(Dataset entries)

════════════════

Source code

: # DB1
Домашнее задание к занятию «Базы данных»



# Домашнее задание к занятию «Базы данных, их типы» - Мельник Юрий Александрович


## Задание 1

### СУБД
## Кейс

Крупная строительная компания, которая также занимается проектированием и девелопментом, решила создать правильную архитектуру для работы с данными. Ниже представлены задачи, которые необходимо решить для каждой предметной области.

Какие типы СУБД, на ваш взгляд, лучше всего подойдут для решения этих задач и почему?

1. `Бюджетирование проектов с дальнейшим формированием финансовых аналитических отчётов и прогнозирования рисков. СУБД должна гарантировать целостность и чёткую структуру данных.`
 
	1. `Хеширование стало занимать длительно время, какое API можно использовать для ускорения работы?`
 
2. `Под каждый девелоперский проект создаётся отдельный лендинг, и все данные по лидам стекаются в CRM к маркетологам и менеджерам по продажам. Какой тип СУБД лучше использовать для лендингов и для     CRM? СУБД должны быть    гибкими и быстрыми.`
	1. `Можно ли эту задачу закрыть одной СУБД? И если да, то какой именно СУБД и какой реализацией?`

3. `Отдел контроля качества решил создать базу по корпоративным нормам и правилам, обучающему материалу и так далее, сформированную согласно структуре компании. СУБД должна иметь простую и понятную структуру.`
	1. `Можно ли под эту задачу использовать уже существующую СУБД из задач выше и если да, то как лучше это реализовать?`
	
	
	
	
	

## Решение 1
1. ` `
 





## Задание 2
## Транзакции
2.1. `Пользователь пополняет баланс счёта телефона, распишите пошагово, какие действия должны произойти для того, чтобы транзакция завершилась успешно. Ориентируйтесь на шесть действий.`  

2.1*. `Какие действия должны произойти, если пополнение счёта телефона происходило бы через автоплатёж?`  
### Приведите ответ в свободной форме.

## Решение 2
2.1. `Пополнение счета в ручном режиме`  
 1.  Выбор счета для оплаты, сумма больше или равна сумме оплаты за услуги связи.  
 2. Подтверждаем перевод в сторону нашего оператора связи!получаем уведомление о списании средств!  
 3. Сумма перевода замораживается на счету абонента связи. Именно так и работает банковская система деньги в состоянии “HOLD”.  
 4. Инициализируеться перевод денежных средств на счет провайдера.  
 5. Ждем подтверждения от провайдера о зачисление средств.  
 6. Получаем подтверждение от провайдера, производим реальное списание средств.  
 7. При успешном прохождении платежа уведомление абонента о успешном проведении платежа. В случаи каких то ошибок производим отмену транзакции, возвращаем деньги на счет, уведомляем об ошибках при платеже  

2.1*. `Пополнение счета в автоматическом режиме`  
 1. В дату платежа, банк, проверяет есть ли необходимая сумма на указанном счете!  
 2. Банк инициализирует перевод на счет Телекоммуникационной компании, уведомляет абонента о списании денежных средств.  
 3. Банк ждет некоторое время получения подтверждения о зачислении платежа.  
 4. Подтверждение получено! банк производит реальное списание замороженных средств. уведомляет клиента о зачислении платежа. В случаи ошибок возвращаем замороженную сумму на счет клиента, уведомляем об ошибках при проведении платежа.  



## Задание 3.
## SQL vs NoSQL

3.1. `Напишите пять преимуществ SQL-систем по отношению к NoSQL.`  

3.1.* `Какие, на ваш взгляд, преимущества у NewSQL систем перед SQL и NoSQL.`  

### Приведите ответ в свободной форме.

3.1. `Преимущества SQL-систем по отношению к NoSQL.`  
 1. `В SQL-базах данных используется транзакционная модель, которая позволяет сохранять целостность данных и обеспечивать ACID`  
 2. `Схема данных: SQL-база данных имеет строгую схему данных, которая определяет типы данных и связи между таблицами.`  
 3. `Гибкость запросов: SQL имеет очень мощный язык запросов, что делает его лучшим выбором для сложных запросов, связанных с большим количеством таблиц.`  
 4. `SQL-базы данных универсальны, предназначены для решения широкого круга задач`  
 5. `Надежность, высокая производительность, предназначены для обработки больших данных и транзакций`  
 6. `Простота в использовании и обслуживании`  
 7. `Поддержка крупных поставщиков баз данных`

════════════════

• [TASK OBJECTIVE]:
How many of the lines above contain the string "решения"? Give the count alone.

• [ANSWER FOR THIS EXERCISE]:
2